Problem
Each record should appear again in the response exactly as it does in the original.

Extracted records
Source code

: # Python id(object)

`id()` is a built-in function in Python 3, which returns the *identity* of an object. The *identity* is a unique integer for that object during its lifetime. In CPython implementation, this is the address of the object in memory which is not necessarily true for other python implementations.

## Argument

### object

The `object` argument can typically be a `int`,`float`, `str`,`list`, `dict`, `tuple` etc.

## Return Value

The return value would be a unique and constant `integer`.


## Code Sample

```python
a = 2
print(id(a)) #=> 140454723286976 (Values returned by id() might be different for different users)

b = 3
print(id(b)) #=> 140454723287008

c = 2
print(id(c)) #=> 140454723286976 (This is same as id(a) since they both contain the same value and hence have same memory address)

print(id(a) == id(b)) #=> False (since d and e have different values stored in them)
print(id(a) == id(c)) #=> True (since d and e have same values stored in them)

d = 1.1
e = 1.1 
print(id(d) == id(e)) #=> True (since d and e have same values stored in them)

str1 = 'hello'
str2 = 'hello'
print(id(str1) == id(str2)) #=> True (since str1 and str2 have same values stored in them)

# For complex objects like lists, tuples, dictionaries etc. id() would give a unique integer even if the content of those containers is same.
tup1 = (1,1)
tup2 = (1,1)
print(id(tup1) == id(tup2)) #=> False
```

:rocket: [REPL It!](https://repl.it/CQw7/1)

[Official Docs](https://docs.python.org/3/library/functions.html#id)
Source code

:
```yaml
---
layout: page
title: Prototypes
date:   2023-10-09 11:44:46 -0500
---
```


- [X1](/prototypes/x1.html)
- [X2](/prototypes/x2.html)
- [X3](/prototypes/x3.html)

Response for this exercise
Source code

: # Python id(object)

`id()` is a built-in function in Python 3, which returns the *identity* of an object. The *identity* is a unique integer for that object during its lifetime. In CPython implementation, this is the address of the object in memory which is not necessarily true for other python implementations.

## Argument

### object

The `object` argument can typically be a `int`,`float`, `str`,`list`, `dict`, `tuple` etc.

## Return Value

The return value would be a unique and constant `integer`.


## Code Sample

```python
a = 2
print(id(a)) #=> 140454723286976 (Values returned by id() might be different for different users)

b = 3
print(id(b)) #=> 140454723287008

c = 2
print(id(c)) #=> 140454723286976 (This is same as id(a) since they both contain the same value and hence have same memory address)

print(id(a) == id(b)) #=> False (since d and e have different values stored in them)
print(id(a) == id(c)) #=> True (since d and e have same values stored in them)

d = 1.1
e = 1.1 
print(id(d) == id(e)) #=> True (since d and e have same values stored in them)

str1 = 'hello'
str2 = 'hello'
print(id(str1) == id(str2)) #=> True (since str1 and str2 have same values stored in them)

# For complex objects like lists, tuples, dictionaries etc. id() would give a unique integer even if the content of those containers is same.
tup1 = (1,1)
tup2 = (1,1)
print(id(tup1) == id(tup2)) #=> False
```

:rocket: [REPL It!](https://repl.it/CQw7/1)

[Official Docs](https://docs.python.org/3/library/functions.html#id)
Source code

:
```yaml
---
layout: page
title: Prototypes
date:   2023-10-09 11:44:46 -0500
---
```


- [X1](/prototypes/x1.html)
- [X2](/prototypes/x2.html)
- [X3](/prototypes/x3.html)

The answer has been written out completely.